Yes, $\mathbb Z_p$ should be used as there is not reason to require that the $a$-th root needs to exist for arbitrary elements.

Is $\in_R$ a common notation? I've also seen $\leftarrow_R$. Does it make sense as something that says we are picking $a$ uniformly at random?

$\in_R$ is somewhat common, as are $\gets_R$ and $\stackrel{\$}{\gets}$, ideally you will pick one notation and clarify its meaning in a dedicated "notation" section or you just embed the relevant clarification into the wording, e.g. "Select $a\in_R\mathbb Z_p$ uniformly at random".

Instead of $a$, should I say that we choose $h \in_R G$? That is, choose a random group element rather than a random exponent?

The definition from the Introduction to Modern Cryptography by Katz and Lindell uses a random group element here, but given that $g^x$ is a random group element for random choice of $x$ and that $g$ is a generator, so there exists exactly one $x$ for each group element, I'd say these definitions are identical.

Should the probability be equal to $negl(n)$ or $\leq negl(n)$? Does it matter, and why?

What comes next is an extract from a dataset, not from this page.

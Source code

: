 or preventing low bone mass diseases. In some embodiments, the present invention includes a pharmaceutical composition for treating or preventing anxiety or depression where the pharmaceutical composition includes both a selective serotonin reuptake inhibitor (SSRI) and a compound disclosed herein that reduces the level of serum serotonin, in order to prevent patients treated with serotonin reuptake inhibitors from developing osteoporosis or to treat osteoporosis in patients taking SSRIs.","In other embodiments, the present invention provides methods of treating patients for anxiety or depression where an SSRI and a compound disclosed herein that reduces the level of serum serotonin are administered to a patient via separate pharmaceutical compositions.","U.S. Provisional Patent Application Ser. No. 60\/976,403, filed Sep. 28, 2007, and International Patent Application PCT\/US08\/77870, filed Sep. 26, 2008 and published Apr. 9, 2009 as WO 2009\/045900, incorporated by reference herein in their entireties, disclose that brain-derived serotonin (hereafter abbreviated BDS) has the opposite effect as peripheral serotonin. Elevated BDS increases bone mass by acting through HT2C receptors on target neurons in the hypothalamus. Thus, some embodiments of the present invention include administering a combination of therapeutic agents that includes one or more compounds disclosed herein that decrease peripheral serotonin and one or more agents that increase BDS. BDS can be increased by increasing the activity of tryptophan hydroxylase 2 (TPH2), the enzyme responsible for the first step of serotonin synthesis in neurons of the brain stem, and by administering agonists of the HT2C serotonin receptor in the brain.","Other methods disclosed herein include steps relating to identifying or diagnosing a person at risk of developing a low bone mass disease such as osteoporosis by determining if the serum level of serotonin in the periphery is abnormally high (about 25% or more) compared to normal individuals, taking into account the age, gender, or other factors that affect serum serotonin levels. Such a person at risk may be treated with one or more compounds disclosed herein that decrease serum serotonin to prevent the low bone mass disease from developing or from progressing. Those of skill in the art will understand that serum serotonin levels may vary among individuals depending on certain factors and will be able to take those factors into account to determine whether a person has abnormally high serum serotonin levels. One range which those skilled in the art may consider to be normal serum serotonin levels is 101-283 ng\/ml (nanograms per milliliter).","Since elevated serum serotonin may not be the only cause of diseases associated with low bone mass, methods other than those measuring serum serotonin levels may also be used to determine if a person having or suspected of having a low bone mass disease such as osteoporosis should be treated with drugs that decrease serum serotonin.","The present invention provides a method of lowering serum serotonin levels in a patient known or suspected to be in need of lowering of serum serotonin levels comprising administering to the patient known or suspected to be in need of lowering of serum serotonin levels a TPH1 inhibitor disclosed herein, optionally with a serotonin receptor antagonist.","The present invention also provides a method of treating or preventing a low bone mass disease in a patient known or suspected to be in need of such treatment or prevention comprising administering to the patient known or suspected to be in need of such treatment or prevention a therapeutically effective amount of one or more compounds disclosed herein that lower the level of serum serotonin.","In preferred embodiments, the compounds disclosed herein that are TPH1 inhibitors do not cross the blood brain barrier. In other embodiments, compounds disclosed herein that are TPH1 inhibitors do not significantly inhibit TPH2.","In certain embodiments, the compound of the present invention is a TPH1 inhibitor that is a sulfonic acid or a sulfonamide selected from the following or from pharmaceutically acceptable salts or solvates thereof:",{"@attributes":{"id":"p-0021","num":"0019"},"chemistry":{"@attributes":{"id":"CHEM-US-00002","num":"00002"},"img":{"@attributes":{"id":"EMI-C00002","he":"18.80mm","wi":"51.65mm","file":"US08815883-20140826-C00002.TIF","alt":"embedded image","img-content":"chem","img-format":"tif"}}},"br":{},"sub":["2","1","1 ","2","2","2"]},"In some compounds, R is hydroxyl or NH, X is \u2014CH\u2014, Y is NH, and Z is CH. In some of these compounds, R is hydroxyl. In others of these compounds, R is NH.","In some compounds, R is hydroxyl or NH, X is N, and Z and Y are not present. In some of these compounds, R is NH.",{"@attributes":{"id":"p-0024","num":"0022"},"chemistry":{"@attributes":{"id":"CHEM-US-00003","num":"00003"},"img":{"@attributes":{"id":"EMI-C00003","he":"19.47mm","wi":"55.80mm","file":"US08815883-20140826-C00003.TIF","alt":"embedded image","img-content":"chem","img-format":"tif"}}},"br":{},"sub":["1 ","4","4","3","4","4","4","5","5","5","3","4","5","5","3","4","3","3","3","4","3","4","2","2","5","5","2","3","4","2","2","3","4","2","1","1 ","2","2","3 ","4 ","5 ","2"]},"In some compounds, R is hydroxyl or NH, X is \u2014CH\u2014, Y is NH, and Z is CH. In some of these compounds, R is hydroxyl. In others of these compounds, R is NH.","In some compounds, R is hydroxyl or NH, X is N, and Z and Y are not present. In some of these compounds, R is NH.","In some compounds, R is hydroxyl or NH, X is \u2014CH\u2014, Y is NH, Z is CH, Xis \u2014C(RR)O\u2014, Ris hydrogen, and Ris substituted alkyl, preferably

As $\operatorname{negl}(n)$ is any function that grows slower than any polynomial it doesn't matter whether $=$ or $\leq$ is used. However $\leq$ would seem more natural, as you are essentially "bounding" the probability to be negligible and $\leq$ immediately conveys this bounding aspect to the reader instead of hiding it behind the definition of $\operatorname{negl}$.


Just for the fun of it, here's the definition from the aforementioned Introduction to modern Cryptography by Katz and Lindell (2nd edition):

$\newcommand{\opn}{\operatorname}\newcommand{\mc}{\mathcal}$

The discrete-logarithm experiment $\opn{DLog}_{\mc A,\mc G}(n)$:

  1. Run $\mc G(1^n)$ to obtain $(\mathbb G,q,g)$, where $\mathbb G$ is a cyclic group of order $q$ (with $||q||=n$), and $g$ is a generator of $\mathbb G$.
  2. Choose a uniform $h\in\mathbb G$.
  3. $\mc A$ is given $\mathbb G,q,g,h$ and outputs $x\in\mathbb Z_q$.
  4. The output of the experiment is defined to be $1$ if $g^x=h$, and $0$ otherwise.

Definition 8.62 We say that discrete-logarithm problem is hard relative to $\mc G$ if for all probabilistic polynomial-time algorithms $\mc A$ there exists a negligible function $\opn{negl}$ such that $\Pr[\opn{DLog}_{\mc A,\mc G}(n)=1]\leq\opn{negl}(n)$

The book priorly defines $\mathcal G$ to be a function generating a group and $||\cdot||$ to be the bit-length of a number.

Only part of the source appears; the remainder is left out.